2 points| W_rey45 | 1 month ago |github.com

I’ve been working on a small primitive for agentic systems: a cryptographically signed receipt that records what an AI agent decided, what it did, and what changed — as a single canonical JSON artifact.

The problem: Agent systems today rely on logs, dashboards, or proprietary consoles for truth. Those are easy to forge, truncate, or lose. If an agent takes a high-stakes action (e.g. a firewall change, a deployment, a purchase), there’s no portable artifact you can independently verify later.

The idea: Treat agent execution like a signed transaction, not a log stream. Each run emits a receipt that can be verified offline, without trusting the issuer’s infrastructure.

How it works (minimal core):

Deterministic signing: Ed25519 signatures over a canonical JSON byte string

Canonicalization: RFC 8785-style JSON canonicalization (stable key ordering, UTF-8 encoding, no insignificant whitespace)

Tamper evidence: Any mutation of the signed payload flips the SHA-256 hash and invalidates the signature

Offline verification: A standalone verifier script; no network calls, no dependencies on the issuer

Try it locally (no network):

python verify_receipt.py hn_receipt.json python verify_receipt.py hn_receipt_tampered.json

The first passes; the second fails after a single-field mutation.

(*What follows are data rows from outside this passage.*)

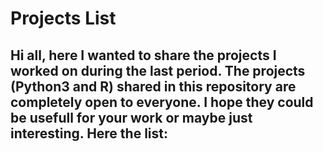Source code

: # Projects List

Hi all, 
here I wanted to share the projects I worked on during the last period.
The projects (Python3 and R) shared in this repository are completely open to everyone. 
I hope they could be usefull for your work or maybe just interesting. 
Here the list: 
- 
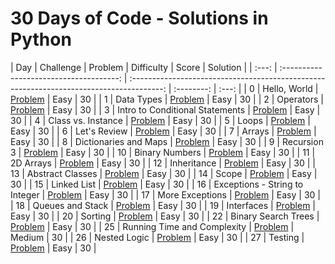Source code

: # 30 Days of Code - Solutions in Python

|  Day  |                Challenge                |                                         Problem                                          | Difficulty | Score |                                                       Solution                                                        |
| :---: | :-------------------------------------: | :--------------------------------------------------------------------------------------: | :--------: | :---: |
|   0   |              Hello, World               |         [Problem](https://www.hackerrank.com/challenges/30-hello-world/problem)          |    Easy    |  30   |
|   1   |               Data Types                |          [Problem](https://www.hackerrank.com/challenges/30-data-types/problem)          |    Easy    |  30   |
|   2   |                Operators                |          [Problem](https://www.hackerrank.com/challenges/30-operators/problem)           |    Easy    |  30   |
|   3   |     Intro to Conditional Statements     |    [Problem](https://www.hackerrank.com/challenges/30-conditional-statements/problem)    |    Easy    |  30   |
|   4   |           Class vs. Instance            |      [Problem](https://www.hackerrank.com/challenges/30-class-vs-instance/problem)       |    Easy    |  30   | 
|   5   |                  Loops                  |            [Problem](https://www.hackerrank.com/challenges/30-loops/problem)             |    Easy    |  30   |
|   6   |              Let's Review               |         [Problem](https://www.hackerrank.com/challenges/30-review-loop/problem)          |    Easy    |  30   |
|   7   |                 Arrays                  |            [Problem](https://www.hackerrank.com/challenges/30-arrays/problem)            |    Easy    |  30   |
|   8   |          Dictionaries and Maps          |    [Problem](https://www.hackerrank.com/challenges/30-dictionaries-and-maps/problem)     |    Easy    |  30   |
|   9   |               Recursion 3               |    [Problem](https://www.hackerrank.com/challenges/30-dictionaries-and-maps/problem)     |    Easy    |  30   |
|  10   |             Binary Numbers              |        [Problem](https://www.hackerrank.com/challenges/30-binary-numbers/problem)        |    Easy    |  30   |
|  11   |                2D Arrays                |          [Problem](https://www.hackerrank.com/challenges/30-2d-arrays/problem)           |    Easy    |  30   |
|  12   |               Inheritance               |         [Problem](https://www.hackerrank.com/challenges/30-inheritance/problem)          |    Easy    |  30   |
|  13   |            Abstract Classes             |       [Problem](https://www.hackerrank.com/challenges/30-abstract-classes/problem)       |    Easy    |  30   |
|  14   |                  Scope                  |            [Problem](https://www.hackerrank.com/challenges/30-scope/problem)             |    Easy    |  30   |
|  15   |               Linked List               |         [Problem](https://www.hackerrank.com/challenges/30-linked-list/problem)          |    Easy    |  30   |
|  16   |     Exceptions - String to Integer      | [Problem](https://www.hackerrank.com/challenges/30-exceptions-string-to-integer/problem) |    Easy    |  30   |
|  17   |             More Exceptions             |       [Problem](https://www.hackerrank.com/challenges/30-more-exceptions/problem)        |    Easy    |  30   |
|  18   |            Queues and Stack             |        [Problem](https://www.hackerrank.com/challenges/30-queues-stacks/problem)         |    Easy    |  30   |
|  19   |               Interfaces                |          [Problem](https://www.hackerrank.com/challenges/30-interfaces/problem)          |    Easy    |  30   |
|  20   |                 Sorting                 |           [Problem](https://www.hackerrank.com/challenges/30-sorting/problem)            |    Easy    |  30   |
|  22   |           Binary Search Trees           |     [Problem](https://www.hackerrank.com/challenges/30-binary-search-trees/problem)      |    Easy    |  30   |
|  25   |       Running Time and Complexity       | [Problem](https://www.hackerrank.com/challenges/30-running-time-and-complexity/problem)  |   Medium   |  30   |
|  26   |              Nested Logic               |         [Problem](https://www.hackerrank.com/challenges/30-nested-logic/problem)         |    Easy    |  30   |
|  27   |                 Testing                 |           [Problem](https://www.hackerrank.com/challenges/30-testing/problem)            |    Easy    |  30   |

This is intentionally not a logging system, observability platform, or policy engine. It’s a small integrity / provenance primitive intended to compose with higher-level agent frameworks.

I’d appreciate feedback on:

Threat-model gaps (e.g. confused-deputy or context-hijacking risks)

Schema ergonomics for high-frequency or long-running agent pipelines

Canonicalization edge cases worth enforcing earlier

5 comments

order

W_rey45|1 month ago

Threat model / scope: This design assumes the signer’s private key is trusted at issuance time; it does not attempt to prove semantic correctness of the agent’s reasoning or inputs. The signature covers only the canonicalized signed_block; any mutation invalidates verification. Receipts are portable and verifiable offline but do not prevent a malicious issuer from signing false data (integrity primitive, not a truth oracle). Replay is detectable (e.g. via hash chaining or external indexing) but not prevented by the receipt alone. Confidentiality is out of scope; receipts are integrity-only artifacts. The goal is to make post-hoc tampering and log forgery detectable, not to replace policy enforcement or access control.

nulone|1 month ago

Solid primitive. Two questions:

1. Crash edge case: If an agent executes a side-effect and dies before signing the receipt, is that action orphaned? Any WAL-style intent/completion model?

2. Multi-step workflows: Do receipts chain natively (parent pointers/Merkle) or via external linking? (I see storage/ledgers are out of scope, but curious about the linkage design.)

The negative proof angle (proving AI didn't touch prod) is compelling for compliance.

W_rey45|1 month ago

Great questions.

1) Crash/orphan side-effect: agreed this needs an intent/commit model. The clean pattern is WAL-style: emit/sign an “INTENT” receipt before side-effect + a “COMMIT” receipt after; absence of COMMIT is itself evidence (“we can’t attest completion”). Another option is tool-level signing so the side-effecting tool returns a signed result that the agent includes.

2) Linking: yes linkage can be native without building storage. Next iteration is parent_hash (or prev_hash) inside the signed_block so receipts naturally chain; Merkle/log indexing stays external.

kxbnb|1 month ago

The "signed transaction, not a log stream" framing is exactly right. Logs are optimistic - you assume they're complete and unmodified. Receipts are pessimistic - you verify before trusting.

We've been thinking about a related problem at toran.sh: capturing what an agent actually sent to external APIs (and what came back) without trusting the agent's self-reported logs. Different angle - we focus on the API request/response level rather than the decision/action level - but the same underlying insight: the source of truth needs to be outside the agent's control.

The Ed25519 + canonical JSON approach is clean. Question: how are you handling schema evolution? If the receipt format changes, older receipts still need to verify but newer tooling might expect different fields.

W_rey45|1 month ago

Great question this is exactly the tension we’re trying to be explicit about.

CIRCE separates cryptographic verification from semantic interpretation. The signature covers a minimal, stable signed_block (canonicalized → hashed → signed). Everything else is metadata that can evolve without affecting verification.

Older receipts remain verifiable because the verifier only assumes the signed scope + canonicalization rules. Newer tooling can understand more fields, but must ignore unknown/missing fields (JWT / signed artifact style). We also include a schema identifier/hash for tooling selection, but it’s intentionally not security-critical — verification is purely about integrity.

Also: toran.sh’s angle is super aligned. Capturing actual API request/response outside the agent’s control feels like the “ground truth” complement to CIRCE’s “decision truth.” Curious: are you anchoring the API transcript via a sidecar/proxy with its own signing key, or are you doing something like a transparency log/Merkle chain for requests?